35 Years In, Oncology Nurse Reflects on Advocacy and the "Why"
Oncology nurse Jill Winther discusses why understanding treatment reasoning and advocating for patients matters most in cancer care.
In an interview with CURE, oncology nurse Jill Winther, who has spent 35 years caring for patients with cancer, discussed why understanding the reasoning behind treatment matters in oncology nursing, and why advocating for patients is central to the role.
Winther, the winner of the Extraordinary Healer Award, has worked across inpatient and outpatient settings and bone marrow transplant units, holding roles ranging from infusion nurse to education to leadership. Asked what inspired her to become a nurse, she said it came down to a simple desire to help people.
"I think what inspired me to be a nurse is really just wanting to help people," Winther said. "I've truly loved being a nurse, and I've loved being part of the care of the oncology patient. Obviously, I didn't go into nursing set out to enter the field of oncology, but I ended up there almost from the beginning, and obviously there's been something there to keep me there."
Understanding the "why" behind treatment
Winther has said it's important for nurses to understand the reasoning behind their practice, not just the steps. Asked why that matters in oncology care, she explained that grasping how cancer grows or how a medication works in the body gives nurses a foundation that makes patient education far more effective.
"I feel like it's very important for the nurse to understand the why, because if you understand how the cancer is growing, or you understand how the medication is supposed to work within the body, I think it gives you a nice foundation to understand what the side effects are, and also it makes it a lot easier to teach the patient," Winther said. "To put it in layman's terms, we have so many new treatments nowadays. It used to be just chemotherapy, but now we're adding immunotherapy, and it's a whole different side effect profile that follows that. So I think it's important not to just treat them and street them, but to educate them and understand how it's working. I just think it makes us better nurses."
The role of advocacy in oncology nursing
Advocacy, Winther said, is a core part of nursing in any setting, but it carries particular weight in oncology. She noted that patients often hold back details from their providers, only to share them later with the nurses administering their infusions, leaving nurses to bridge that gap.
"Dealing with patients is very important," Winther said. "Many times patients won't talk to their provider about all the things that are occurring in their lives, but then they'll come back to the infusion room, and the nurse, and they'll be like, 'he said this' or 'he said that.' So there's many times where I go back to the provider and say, 'Hey, this is kind of going on too, and what should we do about it?'"
That advocacy extends beyond the infusion room. Winther, who works on an oral agent program, pointed to the cost of many cancer medications as another area where nurses can make a difference by pushing for change at a higher level.
"I think it's important we advocate for, I work on an oral agent program, and some of these drugs are very expensive," she said. "So as we advocate with our political leaders, etc., to get things more cost affordable for patients, I think I'm a link for a lot of those things."

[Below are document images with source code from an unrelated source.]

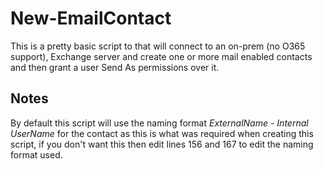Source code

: New-EmailContact
===================


This is a pretty basic script to that will connect to an on-prem (no O365 support), Exchange server and create one or more mail enabled contacts and then grant a user Send As permissions over it.


Notes
-------------
By default this script will use the naming format *ExternalName - Internal UserName* for the contact as this is what was required when creating this script, if you don't want this then edit lines 156 and 167 to edit the naming format used.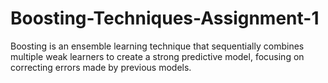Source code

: # Boosting-Techniques-Assignment-1
Boosting is an ensemble learning technique that sequentially combines multiple weak learners to create a strong predictive model, focusing on correcting errors made by previous models.
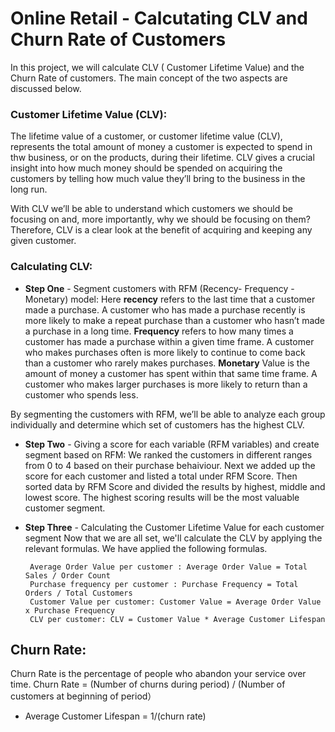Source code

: # Online Retail - Calcutating CLV and Churn Rate of Customers

In this project, we will calculate CLV ( Customer Lifetime Value) and the Churn Rate of customers. The main concept of the two aspects are discussed below.

### Customer Lifetime Value (CLV): 

The lifetime value of a customer, or customer lifetime value (CLV), represents the total amount of money a customer is expected to spend in thw business, or on the products,
during their lifetime. CLV gives a crucial insight into how much money should be spended on acquiring the customers by telling how much value they’ll bring to the business in the long run.

With CLV we’ll be able to understand which customers we should be focusing on and, more importantly, why we should be focusing on them? Therefore, CLV is a clear look at the
benefit of acquiring and keeping any given customer.

### Calculating CLV:

* **Step One** - Segment customers with RFM (Recency- Frequency - Monetary) model:
       Here **recency** refers to the last time that a customer made a purchase. A customer who has made a purchase recently is more likely to make a repeat purchase than a customer who hasn’t made a purchase in a long time. **Frequency** refers to how many times a customer has made a purchase within a given time frame. A customer who makes purchases often is more likely to continue to come back than a customer who rarely makes purchases. **Monetary** Value is the amount of money a customer has spent within that same time frame. A customer who makes larger purchases is more likely to return than a customer who spends less.
        
By segmenting the customers with RFM, we’ll be able to analyze each group individually and determine which set of customers has the highest CLV.

* **Step Two** - Giving a score for each variable (RFM variables) and create segment based on RFM:
       We ranked the customers in different ranges from 0 to 4 based on their purchase behaiviour. Next we added up the score for each customer and listed a total under RFM Score. Then sorted data by RFM Score and divided the results by highest, middle and lowest score. The highest scoring results will be the most valuable customer segment.
      
* **Step Three** - Calculating the Customer Lifetime Value for each customer segment
       Now that we are all set, we'll calculate the CLV by applying the relevant formulas. We have applied the following formulas.
       
       Average Order Value per customer : Average Order Value = Total Sales / Order Count
       Purchase frequency per customer : Purchase Frequency = Total Orders / Total Customers
       Customer Value per customer: Customer Value = Average Order Value x Purchase Frequency
       CLV per customer: CLV = Customer Value * Average Customer Lifespan
       
## Churn Rate:  

Churn Rate is the percentage of people who abandon your service over time.
Churn Rate = (Number of churns during period) / (Number of customers at beginning of period）

* Average Customer Lifespan = 1/(churn rate)
     
      
      
  
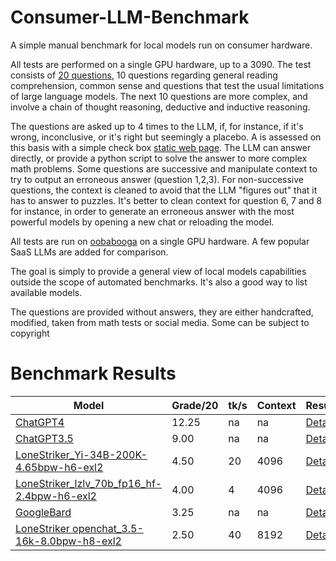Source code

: # Consumer-LLM-Benchmark
A simple manual benchmark for local models run on consumer hardware.

All tests are performed on a single GPU hardware, up to a 3090. The test consists of [20 questions](https://github.com/EMRD95/Consumer-LLM-Benchmark/blob/main/LLMs%20Benchmark%20questions%20no%20answers.pdf), 10 questions regarding general reading comprehension, common sense and questions that test the usual limitations of large language models. The next 10 questions are more complex, and involve a chain of thought reasoning, deductive and inductive reasoning.

The questions are asked up to 4 times to the LLM, if, for instance, if it's wrong, inconclusive, or it's right but seemingly a placebo. A is assessed on this basis with a simple check box [static web page](https://emrd95.github.io/Consumer-LLM-Benchmark/). The LLM can answer directly, or provide a python script to solve the answer to more complex math problems. Some questions are successive and manipulate context to try to output an erroneous answer (question 1,2,3). For non-successive questions, the context is cleaned to avoid that the LLM "figures out" that it has to answer to puzzles. It's better to clean context for question 6, 7 and 8 for instance, in order to generate an erroneous answer with the most powerful models by opening a new chat or reloading the model.

All tests are run on [oobabooga](https://github.com/oobabooga/text-generation-webui) on a single GPU hardware. A few popular SaaS LLMs are added for comparison.

The goal is simply to provide a general view of local models capabilities outside the scope of automated benchmarks. It's also a good way to list available models.

The questions are provided without answers, they are either handcrafted, modified, taken from math tests or social media. Some can be subject to copyright

# Benchmark Results

| Model | Grade/20 | tk/s | Context | Results | Date |
|----------|----------|----------|----------|----------|----------|
| [ChatGPT4](https://chat.openai.com/) | 12.25 | na | na | [Details](https://github.com/EMRD95/Consumer-LLM-Benchmark/blob/main/grades/ChatGPT4grades-11-26-2023.json) | 11/26/23 |
| [ChatGPT3.5](https://chat.openai.com/) | 9.00 | na | na | [Details](https://github.com/EMRD95/Consumer-LLM-Benchmark/blob/main/grades/ChatGPT3.5grades-11-26-2023.json) | 11/26/23 |
| [LoneStriker_Yi-34B-200K-4.65bpw-h6-exl2](https://huggingface.co/LoneStriker/Yi-34B-200K-4.65bpw-h6-exl2) | 4.50 | 20 | 4096 | [Details](https://github.com/EMRD95/Consumer-LLM-Benchmark/blob/main/grades/LoneStriker_Yi-34B-200K-4.65bpw-h6-exl2grades-11-26-2023.json) | 11/26/23 |
| [LoneStriker_lzlv_70b_fp16_hf-2.4bpw-h6-exl2](https://huggingface.co/LoneStriker/lzlv_70b_fp16_hf-2.4bpw-h6-exl2) | 4.00 | 4 | 4096 | [Details](https://github.com/EMRD95/Consumer-LLM-Benchmark/blob/main/grades/LoneStriker_Yi-34B-200K-4.65bpw-h6-exl2grades-11-26-2023.json) | 11/26/23 |
| [GoogleBard](https://bard.google.com/chat) | 3.25 | na | na | [Details](https://github.com/EMRD95/Consumer-LLM-Benchmark/blob/main/grades/GoogleBardgrades-11-26-2023.json) | 11/26/23 |
| [LoneStriker openchat_3.5-16k-8.0bpw-h8-exl2](https://huggingface.co/LoneStriker/openchat_3.5-16k-8.0bpw-h8-exl2/tree/main) | 2.50 | 40 | 8192 | [Details](https://github.com/EMRD95/Consumer-LLM-Benchmark/blob/main/grades/LoneStrikeropenchat_3.5-16k-8.0bpw-h8-exl2grades-11-28-2023.json) | 11/28/23 |
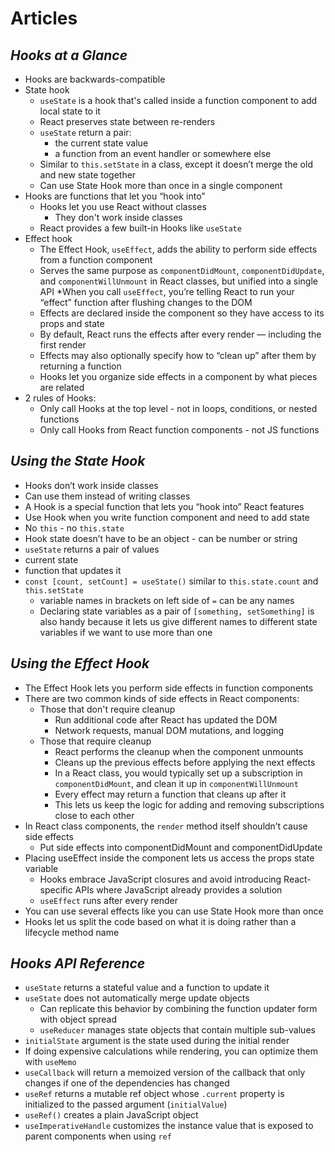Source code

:# Articles

## *Hooks at a Glance*

* Hooks are backwards-compatible
* State hook
  * `useState` is a hook that's called inside a function component to add local state to it
  * React preserves state between re-renders
  * `useState` return a pair:
    * the current state value
    * a function from an event handler or somewhere else
  * Similar to `this.setState` in a class, except it doesn’t merge the old and new state together
  * Can use State Hook more than once in a single component
* Hooks are functions that let you “hook into”
  * Hooks let you use React without classes 
    * They don't work inside classes
  * React provides a few built-in Hooks like `useState`
* Effect hook
  * The Effect Hook, `useEffect`, adds the ability to perform side effects from a function component
  * Serves the same purpose as `componentDidMount`, `componentDidUpdate`, and `componentWillUnmount` in React classes, but unified into a single API
  *When you call `useEffect`, you’re telling React to run your “effect” function after flushing changes to the DOM
  * Effects are declared inside the component so they have access to its props and state
  * By default, React runs the effects after every render — including the first render
  * Effects may also optionally specify how to “clean up” after them by returning a function
  * Hooks let you organize side effects in a component by what pieces are related
* 2 rules of Hooks:
  * Only call Hooks at the top level - not in loops, conditions, or nested functions
  * Only call Hooks from React function components - not JS functions


## *Using the State Hook*

* Hooks don’t work inside classes
* Can use them instead of writing classes
* A Hook is a special function that lets you “hook into” React features
* Use Hook when you write function component and need to add state
* No `this` - no `this.state`
* Hook state doesn’t have to be an object - can be number or string
*  `useState` returns a pair of values 
  * current state
  * function that updates it
* `const [count, setCount] = useState()` similar to `this.state.count` and `this.setState`
  * variable names in brackets on left side of `=` can be any names
  * Declaring state variables as a pair of `[something, setSomething]` is also handy because it lets us give different names to different state variables if we want to use more than one


## *Using the Effect Hook*

* The Effect Hook lets you perform side effects in function components
* There are two common kinds of side effects in React components:
  * Those that don't require cleanup
    * Run additional code after React has updated the DOM
    * Network requests, manual DOM mutations, and logging
  * Those that require cleanup
    * React performs the cleanup when the component unmounts
    * Cleans up the previous effects before applying the next effects
    * In a React class, you would typically set up a subscription in `componentDidMount`, and clean it up in `componentWillUnmount`
    * Every effect may return a function that cleans up after it
    * This lets us keep the logic for adding and removing subscriptions close to each other
* In React class components, the `render` method itself shouldn’t cause side effects
  * Put side effects into componentDidMount and componentDidUpdate
* Placing useEffect inside the component lets us access the props state variable
  * Hooks embrace JavaScript closures and avoid introducing React-specific APIs where JavaScript already provides a solution
  * `useEffect` runs after every render
* You can use several effects like you can use State Hook more than once
* Hooks let us split the code based on what it is doing rather than a lifecycle method name


## *Hooks API Reference*

* `useState` returns a stateful value and a function to update it
* `useState` does not automatically merge update objects
  * Can replicate this behavior by combining the function updater form with object spread 
  * `useReducer` manages state objects that contain multiple sub-values
* `initialState` argument is the state used during the initial render
* If doing expensive calculations while rendering, you can optimize them with `useMemo`
* `useCallback` will return a memoized version of the callback that only changes if one of the dependencies has changed
* `useRef` returns a mutable ref object whose `.current` property is initialized to the passed argument (`initialValue`)
* `useRef()` creates a plain JavaScript object
* `useImperativeHandle` customizes the instance value that is exposed to parent components when using `ref`

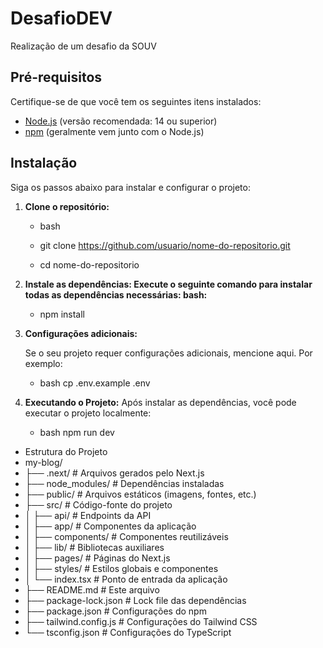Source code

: # DesafioDEV

Realização de um desafio da SOUV

## Pré-requisitos

Certifique-se de que você tem os seguintes itens instalados:

- [Node.js](https://nodejs.org/) (versão recomendada: 14 ou superior)
- [npm](https://www.npmjs.com/) (geralmente vem junto com o Node.js)

## Instalação

Siga os passos abaixo para instalar e configurar o projeto:

1. **Clone o repositório:**

   - bash

   - git clone https://github.com/usuario/nome-do-repositorio.git
   - cd nome-do-repositorio

2. **Instale as dependências: Execute o seguinte comando para instalar todas as dependências necessárias: bash:**
    
    - npm install

3. **Configurações adicionais:**

    Se o seu projeto requer configurações adicionais, mencione aqui. Por exemplo: 
    - bash cp .env.example .env

3. **Executando o Projeto:**
    Após instalar as dependências, você pode executar o projeto localmente:
   - bash npm run dev

- Estrutura do Projeto
- my-blog/
- ├── .next/           # Arquivos gerados pelo Next.js
- ├── node_modules/    # Dependências instaladas
- ├── public/          # Arquivos estáticos (imagens, fontes, etc.)
- ├── src/             # Código-fonte do projeto
- │   ├── api/         # Endpoints da API
- │   ├── app/         # Componentes da aplicação
- │   ├── components/   # Componentes reutilizáveis
- │   ├── lib/         # Bibliotecas auxiliares
- │   ├── pages/       # Páginas do Next.js
- │   ├── styles/      # Estilos globais e componentes
- │   └── index.tsx    # Ponto de entrada da aplicação
- ├── README.md        # Este arquivo
- ├── package-lock.json # Lock file das dependências
- ├── package.json     # Configurações do npm
- ├── tailwind.config.js # Configurações do Tailwind CSS
- └── tsconfig.json    # Configurações do TypeScript
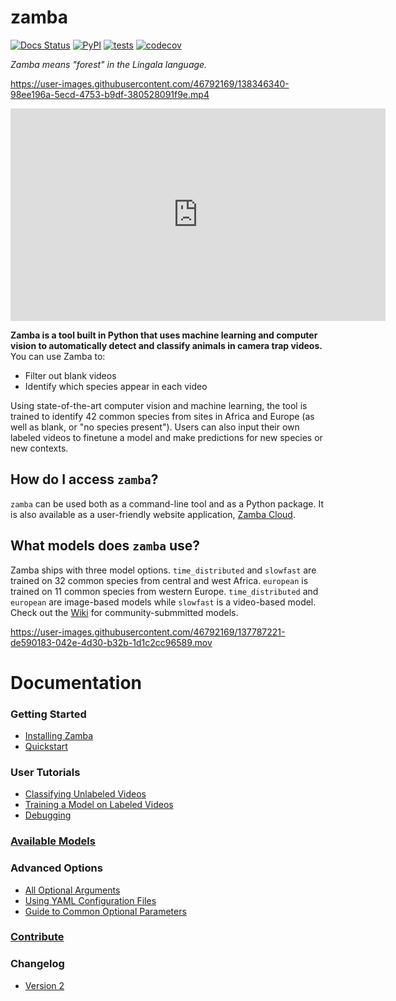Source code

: # zamba

[![Docs Status](https://img.shields.io/badge/docs-stable-informational)](https://zamba.drivendata.org/docs/)
[![PyPI](https://img.shields.io/pypi/v/zamba.svg)](https://pypi.org/project/zamba/)
[![tests](https://github.com/drivendataorg/zamba/workflows/tests/badge.svg?branch=master)](https://github.com/drivendataorg/zamba/actions?query=workflow%3Atests+branch%3Amaster)
[![codecov](https://codecov.io/gh/drivendataorg/zamba/branch/master/graph/badge.svg)](https://codecov.io/gh/drivendataorg/zamba)

*Zamba means "forest" in the Lingala language.*

https://user-images.githubusercontent.com/46792169/138346340-98ee196a-5ecd-4753-b9df-380528091f9e.mp4

<div class="embed-responsive embed-responsive-16by9" width=500>
    <iframe width=600 height=340 class="embed-responsive-item" src="https://s3.amazonaws.com/drivendata-public-assets/monkey-vid.mp4" frameborder="0" allowfullscreen=""></iframe>
</div>

**Zamba is a tool built in Python that uses machine learning and computer vision to automatically detect and classify animals in camera trap videos.** You can use Zamba to:

- Filter out blank videos
- Identify which species appear in each video

Using state-of-the-art computer vision and machine learning, the tool is trained to identify 42 common species from sites in Africa and Europe (as well as blank, or "no species present"). Users can also input their own labeled videos to finetune a model and make predictions for new species or new contexts. 

## How do I access `zamba`?

`zamba` can be used both as a command-line tool and as a Python package. It is also available as a user-friendly website application, [Zamba Cloud](https://www.zambacloud.com/).

## What models does `zamba` use?

Zamba ships with three model options. `time_distributed` and `slowfast` are
trained on 32 common species from central and west Africa. `european` is trained
on 11 common species from western Europe. `time_distributed` and `european` are image-based models while `slowfast` is a video-based model. Check out the [Wiki](https://github.com/drivendataorg/zamba/wiki) for community-submmitted models.

https://user-images.githubusercontent.com/46792169/137787221-de590183-042e-4d30-b32b-1d1c2cc96589.mov

# Documentation

### Getting Started
- [Installing Zamba](https://zamba.drivendata.org/docs/install.md)
- [Quickstart](https://zamba.drivendata.org/docs/quickstart.md)

### User Tutorials
- [Classifying Unlabeled Videos](https://zamba.drivendata.org/docs/predict-tutorial.md)
- [Training a Model on Labeled Videos](https://zamba.drivendata.org/docs/train-tutorial.md)
- [Debugging](https://zamba.drivendata.org/docs/debugging.md)

### [Available Models](https://zamba.drivendata.org/docs/models/index.md)

### Advanced Options
- [All Optional Arguments](https://zamba.drivendata.org/docs/configurations.md)
- [Using YAML Configuration Files](https://zamba.drivendata.org/docs/yaml-config.md)
- [Guide to Common Optional Parameters](https://zamba.drivendata.org/docs/extra-options.md)

### [Contribute](https://zamba.drivendata.org/docs/contribute/index.md)

### Changelog
- [Version 2](https://zamba.drivendata.org/docs/v2_updates.md)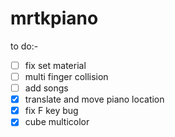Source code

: # mrtkpiano

to do:-
- [ ] fix set material
- [ ] multi finger collision
- [ ] add songs
- [x] translate and move piano location
- [x] fix F key bug
- [x] cube multicolor
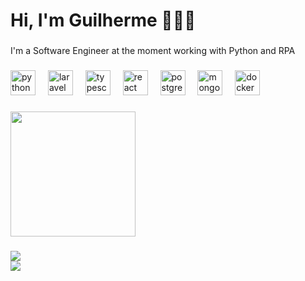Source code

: <h1 align="left">Hi, I'm Guilherme 👨🏻‍💻</h1>

###

<p align="left">I'm a Software Engineer at the moment working with Python and RPA</p>

###

<div align="left">
  <img src="https://cdn.jsdelivr.net/gh/devicons/devicon/icons/python/python-original.svg" height="40" alt="python logo"  />
  <img width="12" />
<!--   <img src="https://cdn.simpleicons.org/php/777BB4" height="40" alt="php logo"  /> -->
<!--   <img width="12" /> -->
  <img src="https://cdn.simpleicons.org/laravel/FF2D20" height="40" alt="laravel logo"  />
  <img width="12" />
<!--   <img src="https://cdn.simpleicons.org/javascript/F7DF1E" height="40" alt="javascript logo"  /> -->
<!--   <img width="12" /> -->
  <img src="https://cdn.simpleicons.org/typescript/3178C6" height="40" alt="typescript logo"  />
  <img width="12" />
  <img src="https://cdn.simpleicons.org/react/61DAFB" height="40" alt="react logo"  />
  <img width="12" />
<!--   <img src="https://cdn.simpleicons.org/nextdotjs/000000" height="40" alt="nextjs logo"  /> -->
<!--   <img width="12" /> -->
<!--   <img src="https://cdn.simpleicons.org/tailwindcss/06B6D4" height="40" alt="tailwindcss logo"  /> -->
<!--   <img width="12" /> -->
<!--   <img src="https://cdn.simpleicons.org/dart/0175C2" height="40" alt="dart logo"  /> -->
<!--   <img width="12" /> -->
<!--   <img src="https://cdn.simpleicons.org/flutter/02569B" height="40" alt="flutter logo"  />  -->
<!--   <img width="12" /> -->
<!--   <img src="https://cdn.simpleicons.org/firebase/FFCA28" height="40" alt="firebase logo"  /> -->
<!--   <img width="12" /> -->
  <img src="https://cdn.simpleicons.org/postgresql/4169E1" height="40" alt="postgresql logo"  />
  <img width="12" />
  <img src="https://cdn.jsdelivr.net/gh/devicons/devicon/icons/mongodb/mongodb-original.svg" height="40" alt="mongodb logo"  />
  <img width="12" />
<!--   <img src="https://cdn.simpleicons.org/mongodb/47A248" height="40" alt="mongodb logo"  /> -->
<!--   <img width="12" /> -->
  <img src="https://cdn.simpleicons.org/docker/2496ED" height="40" alt="docker logo"  />
  <img width="12" />
<!--   <img src="https://cdn.simpleicons.org/kubernetes/326CE5" height="40" alt="kubernetes logo"  /> -->
<!--   <img width="12" /> -->
<!--   <img src="https://cdn.simpleicons.org/postman/FF6C37" height="40" alt="postman logo"  /> -->
<!--   <img width="12" /> -->
<!--   <img src="https://skillicons.dev/icons?i=aws" height="40" alt="aws logo"  /> -->
<!--   <img width="12" /> -->
<!--   <img src="https://cdn.simpleicons.org/vercel/000000" height="40" alt="vercel logo"  /> -->
<!--   <img width="12" /> -->
<!--   <img src="https://cdn.simpleicons.org/git/F05032" height="40" alt="git logo"  /> -->
<!--   <img width="12" /> -->
<!--   <img src="https://skillicons.dev/icons?i=vscode" height="40" alt="vscode logo"  /> -->
<!--   <img width="12" /> -->
<!--   <img src="https://cdn.jsdelivr.net/gh/devicons/devicon/icons/phpstorm/phpstorm-original.svg" height="40" alt="phpstorm logo"  /> -->
<!--   <img width="12" /> -->
<!--   <img src="https://cdn.jsdelivr.net/gh/devicons/devicon/icons/linux/linux-original.svg" height="40" alt="linux logo"  /> -->
</div>

###

<div align="left">
  <img height="200" src="https://i.pinimg.com/originals/d0/bf/c7/d0bfc76da6de38f91bcec23efe85082a.gif"  />
</div>

###
![](https://github-readme-streak-stats.herokuapp.com/?user=guibitt7&theme=tokyonight&hide_border=false)<br/>
![](https://github-readme-stats.vercel.app/api/top-langs/?username=guibitt7&theme=tokyonight&hide_border=false&include_all_commits=false&count_private=false&layout=compact)


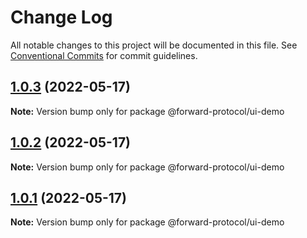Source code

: # Change Log

All notable changes to this project will be documented in this file.
See [Conventional Commits](https://conventionalcommits.org) for commit guidelines.

## [1.0.3](https://github.com/Forward-Protocol/forward-design-system/compare/@forward-protocol/ui-demo@1.0.2...@forward-protocol/ui-demo@1.0.3) (2022-05-17)

**Note:** Version bump only for package @forward-protocol/ui-demo





## [1.0.2](https://github.com/Forward-Protocol/forward-design-system/compare/@forward-protocol/ui-demo@1.0.1...@forward-protocol/ui-demo@1.0.2) (2022-05-17)

**Note:** Version bump only for package @forward-protocol/ui-demo





## [1.0.1](https://github.com/Forward-Protocol/forward-design-system/compare/@forward-protocol/ui-demo@1.0.0...@forward-protocol/ui-demo@1.0.1) (2022-05-17)

**Note:** Version bump only for package @forward-protocol/ui-demo
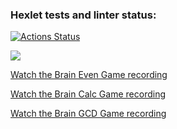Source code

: ### Hexlet tests and linter status:
[![Actions Status](https://github.com/KarinaAbd/python-project-49/workflows/hexlet-check/badge.svg)](https://github.com/KarinaAbd/python-project-49/actions)

<a href="https://codeclimate.com/github/KarinaAbd/python-project-49/maintainability"><img src="https://api.codeclimate.com/v1/badges/8141ee9e33a6877287c5/maintainability" /></a>

<a href="https://asciinema.org/a/DMHFfVRfpf0VJFTsKBL4KdGrD" target="_blank">Watch the Brain Even Game recording</a>

<a href="https://asciinema.org/a/wuQrD1bEWCCDnFyH4E41tDDsI" target="_blank">Watch the Brain Calc Game recording</a>

<a href="https://asciinema.org/a/ma96yOZYhydjhA13Or0MhOVUl" target="_blank">Watch the Brain GCD Game recording</a>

For Winther, advocacy and education are deeply connected. Understanding the why behind a treatment doesn't just help nurses teach patients, it equips them to speak up when something isn't being addressed, whether that's a side effect going unmentioned to a provider or a cost burden that's quietly weighing on a patient's life. After 35 years in the field, she sees that combination of knowledge and willingness to speak up as central to what makes oncology nursing meaningful.
"After interacting with an oncology nurse, I hope that patients know that it's going to be okay," Winther said. "We're there to help them, we're just a phone call away. I think we open our arms to them and kind of embrace them and take care of them during their journey."